**Task to complete:** Lines holding the string "duration" are the ones to copy from this listing.

**Material shown:**
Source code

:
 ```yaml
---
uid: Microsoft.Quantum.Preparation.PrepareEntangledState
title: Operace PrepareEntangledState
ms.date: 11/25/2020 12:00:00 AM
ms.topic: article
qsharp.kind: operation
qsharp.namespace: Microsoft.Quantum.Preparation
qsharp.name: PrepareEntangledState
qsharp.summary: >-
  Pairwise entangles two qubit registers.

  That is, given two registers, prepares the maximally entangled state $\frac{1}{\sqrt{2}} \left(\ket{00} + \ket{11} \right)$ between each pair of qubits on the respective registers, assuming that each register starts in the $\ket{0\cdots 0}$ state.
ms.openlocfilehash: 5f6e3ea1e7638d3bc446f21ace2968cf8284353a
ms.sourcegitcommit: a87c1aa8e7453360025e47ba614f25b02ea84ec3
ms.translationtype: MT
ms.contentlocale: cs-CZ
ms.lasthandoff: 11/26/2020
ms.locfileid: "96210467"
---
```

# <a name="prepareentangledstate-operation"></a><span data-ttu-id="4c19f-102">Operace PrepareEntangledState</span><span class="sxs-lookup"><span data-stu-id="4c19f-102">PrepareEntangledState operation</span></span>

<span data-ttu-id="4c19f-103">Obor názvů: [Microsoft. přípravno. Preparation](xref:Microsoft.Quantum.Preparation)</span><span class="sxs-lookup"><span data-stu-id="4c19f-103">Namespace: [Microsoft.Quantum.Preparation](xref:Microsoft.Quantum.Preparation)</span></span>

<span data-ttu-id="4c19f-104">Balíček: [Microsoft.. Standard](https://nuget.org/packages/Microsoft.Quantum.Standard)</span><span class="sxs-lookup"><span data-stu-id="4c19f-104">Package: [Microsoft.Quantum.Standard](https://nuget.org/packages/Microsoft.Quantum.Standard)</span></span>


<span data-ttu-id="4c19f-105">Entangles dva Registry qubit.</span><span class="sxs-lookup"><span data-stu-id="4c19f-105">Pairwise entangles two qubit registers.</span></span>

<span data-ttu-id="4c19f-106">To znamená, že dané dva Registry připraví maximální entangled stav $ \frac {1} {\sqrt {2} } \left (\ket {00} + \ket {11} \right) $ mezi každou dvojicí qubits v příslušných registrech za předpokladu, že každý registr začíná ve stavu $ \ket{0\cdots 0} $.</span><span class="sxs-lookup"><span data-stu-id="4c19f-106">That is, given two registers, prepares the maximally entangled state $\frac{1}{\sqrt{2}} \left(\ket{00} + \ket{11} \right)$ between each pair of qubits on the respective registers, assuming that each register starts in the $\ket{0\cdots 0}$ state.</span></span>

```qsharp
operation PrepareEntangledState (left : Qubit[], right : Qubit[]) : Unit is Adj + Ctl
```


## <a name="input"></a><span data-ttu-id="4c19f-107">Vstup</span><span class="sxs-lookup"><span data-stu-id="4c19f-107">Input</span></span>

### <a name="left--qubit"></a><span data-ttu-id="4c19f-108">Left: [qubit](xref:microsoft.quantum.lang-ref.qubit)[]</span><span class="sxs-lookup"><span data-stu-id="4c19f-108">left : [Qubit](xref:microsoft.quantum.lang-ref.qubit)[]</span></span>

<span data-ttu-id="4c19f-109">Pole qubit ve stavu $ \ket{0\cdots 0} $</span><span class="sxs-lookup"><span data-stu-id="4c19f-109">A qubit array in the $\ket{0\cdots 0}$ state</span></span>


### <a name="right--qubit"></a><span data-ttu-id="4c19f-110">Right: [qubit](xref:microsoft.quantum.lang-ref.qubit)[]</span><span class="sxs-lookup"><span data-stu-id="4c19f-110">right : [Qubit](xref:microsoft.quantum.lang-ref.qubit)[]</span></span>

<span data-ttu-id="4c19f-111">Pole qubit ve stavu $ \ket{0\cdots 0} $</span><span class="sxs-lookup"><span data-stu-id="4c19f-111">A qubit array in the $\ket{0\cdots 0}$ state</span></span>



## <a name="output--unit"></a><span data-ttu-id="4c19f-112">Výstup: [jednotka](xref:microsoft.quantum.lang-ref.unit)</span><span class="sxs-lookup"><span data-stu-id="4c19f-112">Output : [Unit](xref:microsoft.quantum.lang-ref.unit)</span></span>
...
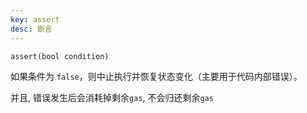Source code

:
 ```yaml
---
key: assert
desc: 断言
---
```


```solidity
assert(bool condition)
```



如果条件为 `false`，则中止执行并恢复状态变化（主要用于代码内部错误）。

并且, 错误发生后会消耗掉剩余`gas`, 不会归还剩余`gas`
...
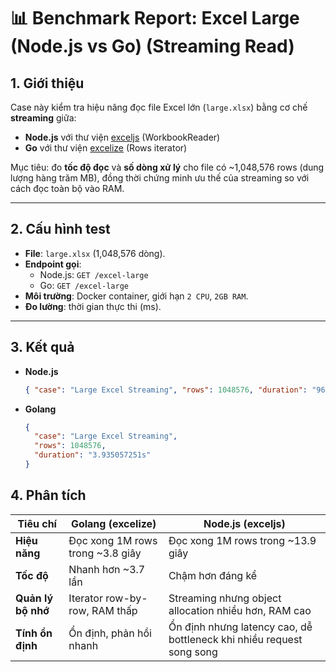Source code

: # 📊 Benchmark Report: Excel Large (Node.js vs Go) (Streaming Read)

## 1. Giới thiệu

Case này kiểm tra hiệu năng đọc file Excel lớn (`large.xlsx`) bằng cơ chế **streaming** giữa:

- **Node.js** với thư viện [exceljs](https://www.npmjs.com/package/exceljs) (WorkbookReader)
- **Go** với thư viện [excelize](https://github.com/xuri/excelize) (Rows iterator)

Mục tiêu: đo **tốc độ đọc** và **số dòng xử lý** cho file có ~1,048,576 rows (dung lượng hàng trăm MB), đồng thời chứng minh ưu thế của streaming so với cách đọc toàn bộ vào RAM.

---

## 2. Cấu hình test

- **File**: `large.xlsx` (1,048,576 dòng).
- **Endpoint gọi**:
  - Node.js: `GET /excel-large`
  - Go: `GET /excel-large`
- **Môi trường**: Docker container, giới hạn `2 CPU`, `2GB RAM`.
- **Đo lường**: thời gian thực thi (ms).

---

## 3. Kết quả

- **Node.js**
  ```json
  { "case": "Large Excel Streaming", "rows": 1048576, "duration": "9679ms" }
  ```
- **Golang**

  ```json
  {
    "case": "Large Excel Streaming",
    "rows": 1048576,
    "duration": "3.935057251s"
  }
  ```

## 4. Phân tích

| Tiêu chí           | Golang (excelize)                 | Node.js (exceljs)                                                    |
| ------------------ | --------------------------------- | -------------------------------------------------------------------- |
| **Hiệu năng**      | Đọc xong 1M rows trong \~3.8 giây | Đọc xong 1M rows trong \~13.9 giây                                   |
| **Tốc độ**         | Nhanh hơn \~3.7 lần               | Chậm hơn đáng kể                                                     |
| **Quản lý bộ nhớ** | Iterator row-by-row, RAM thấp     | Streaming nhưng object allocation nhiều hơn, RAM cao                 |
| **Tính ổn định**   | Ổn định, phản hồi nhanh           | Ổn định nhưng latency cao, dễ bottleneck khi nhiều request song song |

**Answer to the problem:**
  { "case": "Large Excel Streaming", "rows": 1048576, "duration": "9679ms" }
    "duration": "3.935057251s"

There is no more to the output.